------ DATA EXTRACT
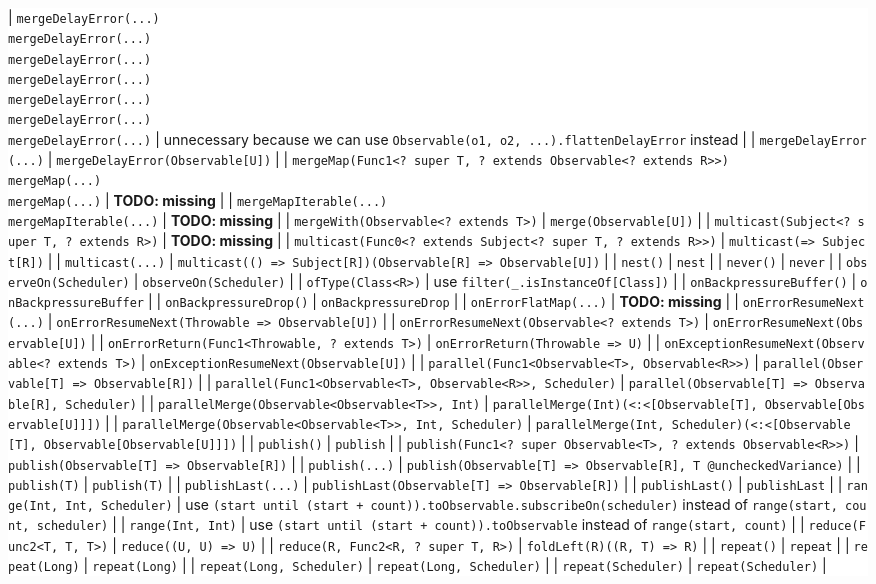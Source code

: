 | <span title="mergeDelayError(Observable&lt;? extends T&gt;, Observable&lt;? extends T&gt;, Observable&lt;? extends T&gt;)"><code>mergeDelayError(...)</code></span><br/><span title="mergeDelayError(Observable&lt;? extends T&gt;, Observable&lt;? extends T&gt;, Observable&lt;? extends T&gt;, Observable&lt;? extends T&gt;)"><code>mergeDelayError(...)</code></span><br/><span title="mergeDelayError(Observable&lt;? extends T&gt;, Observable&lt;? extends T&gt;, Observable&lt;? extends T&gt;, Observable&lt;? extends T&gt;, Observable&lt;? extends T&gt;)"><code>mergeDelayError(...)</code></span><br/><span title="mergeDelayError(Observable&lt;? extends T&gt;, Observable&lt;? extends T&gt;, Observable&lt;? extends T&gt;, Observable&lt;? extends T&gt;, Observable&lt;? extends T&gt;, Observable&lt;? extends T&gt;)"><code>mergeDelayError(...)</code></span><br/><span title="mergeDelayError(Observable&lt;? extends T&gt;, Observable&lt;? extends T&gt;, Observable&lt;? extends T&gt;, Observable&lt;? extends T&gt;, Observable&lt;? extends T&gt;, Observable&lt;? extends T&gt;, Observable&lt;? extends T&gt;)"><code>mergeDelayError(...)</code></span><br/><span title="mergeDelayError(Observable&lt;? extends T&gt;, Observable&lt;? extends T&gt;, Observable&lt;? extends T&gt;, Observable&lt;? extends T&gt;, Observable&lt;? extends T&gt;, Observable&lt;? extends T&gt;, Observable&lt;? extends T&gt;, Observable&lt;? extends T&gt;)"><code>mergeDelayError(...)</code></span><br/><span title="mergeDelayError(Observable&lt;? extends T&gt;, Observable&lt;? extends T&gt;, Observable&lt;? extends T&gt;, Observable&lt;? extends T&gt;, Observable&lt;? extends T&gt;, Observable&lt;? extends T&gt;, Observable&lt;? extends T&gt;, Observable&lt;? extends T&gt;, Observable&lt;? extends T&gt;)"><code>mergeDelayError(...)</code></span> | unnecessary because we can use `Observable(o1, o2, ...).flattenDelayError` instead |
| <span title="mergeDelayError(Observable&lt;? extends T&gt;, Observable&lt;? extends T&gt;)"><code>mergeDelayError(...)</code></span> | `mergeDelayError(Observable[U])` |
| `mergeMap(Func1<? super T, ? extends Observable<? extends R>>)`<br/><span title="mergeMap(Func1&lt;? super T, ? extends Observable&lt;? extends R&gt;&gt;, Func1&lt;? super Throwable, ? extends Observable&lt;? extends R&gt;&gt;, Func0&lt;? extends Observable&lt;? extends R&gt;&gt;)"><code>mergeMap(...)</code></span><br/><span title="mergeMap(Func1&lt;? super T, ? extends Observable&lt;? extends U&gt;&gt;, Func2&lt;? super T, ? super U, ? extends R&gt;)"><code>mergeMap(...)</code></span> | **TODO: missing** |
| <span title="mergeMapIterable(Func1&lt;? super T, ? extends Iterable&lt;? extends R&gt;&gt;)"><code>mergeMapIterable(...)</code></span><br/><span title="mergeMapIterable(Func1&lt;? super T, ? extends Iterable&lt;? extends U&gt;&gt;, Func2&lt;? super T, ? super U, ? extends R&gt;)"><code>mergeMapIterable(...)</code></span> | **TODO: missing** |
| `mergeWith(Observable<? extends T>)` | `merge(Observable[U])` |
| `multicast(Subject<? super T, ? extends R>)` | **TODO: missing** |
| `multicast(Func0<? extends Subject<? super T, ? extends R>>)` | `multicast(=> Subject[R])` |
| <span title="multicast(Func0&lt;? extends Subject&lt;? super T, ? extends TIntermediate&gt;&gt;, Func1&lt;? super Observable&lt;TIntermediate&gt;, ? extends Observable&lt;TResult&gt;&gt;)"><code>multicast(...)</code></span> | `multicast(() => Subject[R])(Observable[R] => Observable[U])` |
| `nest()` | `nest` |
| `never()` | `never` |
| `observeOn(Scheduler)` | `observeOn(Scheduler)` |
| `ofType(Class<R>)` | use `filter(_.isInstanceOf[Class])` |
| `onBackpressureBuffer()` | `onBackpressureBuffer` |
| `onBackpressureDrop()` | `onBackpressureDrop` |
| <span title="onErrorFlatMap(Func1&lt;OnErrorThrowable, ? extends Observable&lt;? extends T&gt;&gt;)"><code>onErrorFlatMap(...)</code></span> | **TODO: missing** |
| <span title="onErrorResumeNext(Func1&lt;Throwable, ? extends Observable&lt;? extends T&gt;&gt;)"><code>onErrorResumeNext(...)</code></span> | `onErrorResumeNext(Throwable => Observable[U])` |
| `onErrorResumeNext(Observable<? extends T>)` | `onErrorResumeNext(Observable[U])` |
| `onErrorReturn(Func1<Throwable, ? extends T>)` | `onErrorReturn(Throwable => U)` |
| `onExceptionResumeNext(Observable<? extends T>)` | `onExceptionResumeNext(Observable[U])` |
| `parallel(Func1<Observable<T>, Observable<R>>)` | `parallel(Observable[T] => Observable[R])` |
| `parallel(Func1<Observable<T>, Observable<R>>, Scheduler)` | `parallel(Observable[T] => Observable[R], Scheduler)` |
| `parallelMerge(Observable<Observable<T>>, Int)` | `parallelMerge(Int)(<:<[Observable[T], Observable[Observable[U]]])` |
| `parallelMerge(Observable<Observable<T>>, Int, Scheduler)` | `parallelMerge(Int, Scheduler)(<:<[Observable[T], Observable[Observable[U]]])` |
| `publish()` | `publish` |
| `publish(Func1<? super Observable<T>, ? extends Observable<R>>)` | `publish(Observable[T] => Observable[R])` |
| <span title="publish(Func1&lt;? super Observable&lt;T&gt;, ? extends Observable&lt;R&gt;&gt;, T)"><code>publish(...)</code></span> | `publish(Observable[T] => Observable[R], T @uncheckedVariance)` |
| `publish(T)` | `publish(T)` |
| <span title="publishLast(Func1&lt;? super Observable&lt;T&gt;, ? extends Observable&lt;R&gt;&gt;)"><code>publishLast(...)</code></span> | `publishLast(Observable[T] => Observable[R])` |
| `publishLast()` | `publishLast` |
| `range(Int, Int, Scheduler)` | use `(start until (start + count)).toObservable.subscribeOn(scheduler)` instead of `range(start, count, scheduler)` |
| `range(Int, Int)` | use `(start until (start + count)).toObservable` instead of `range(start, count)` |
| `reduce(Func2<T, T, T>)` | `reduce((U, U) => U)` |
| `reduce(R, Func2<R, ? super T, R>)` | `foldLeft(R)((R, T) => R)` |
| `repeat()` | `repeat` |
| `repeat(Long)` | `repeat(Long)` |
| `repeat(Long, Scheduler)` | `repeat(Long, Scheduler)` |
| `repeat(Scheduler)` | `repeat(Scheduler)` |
------------
[YOUR ASSIGNMENT] Only the lines from the one with "super Observable<T>, ?" through the end of the listing should be output, exactly as they appear.

[TASK RESULT]
| `publish(Func1<? super Observable<T>, ? extends Observable<R>>)` | `publish(Observable[T] => Observable[R])` |
| <span title="publish(Func1&lt;? super Observable&lt;T&gt;, ? extends Observable&lt;R&gt;&gt;, T)"><code>publish(...)</code></span> | `publish(Observable[T] => Observable[R], T @uncheckedVariance)` |
| `publish(T)` | `publish(T)` |
| <span title="publishLast(Func1&lt;? super Observable&lt;T&gt;, ? extends Observable&lt;R&gt;&gt;)"><code>publishLast(...)</code></span> | `publishLast(Observable[T] => Observable[R])` |
| `publishLast()` | `publishLast` |
| `range(Int, Int, Scheduler)` | use `(start until (start + count)).toObservable.subscribeOn(scheduler)` instead of `range(start, count, scheduler)` |
| `range(Int, Int)` | use `(start until (start + count)).toObservable` instead of `range(start, count)` |
| `reduce(Func2<T, T, T>)` | `reduce((U, U) => U)` |
| `reduce(R, Func2<R, ? super T, R>)` | `foldLeft(R)((R, T) => R)` |
| `repeat()` | `repeat` |
| `repeat(Long)` | `repeat(Long)` |
| `repeat(Long, Scheduler)` | `repeat(Long, Scheduler)` |
| `repeat(Scheduler)` | `repeat(Scheduler)` |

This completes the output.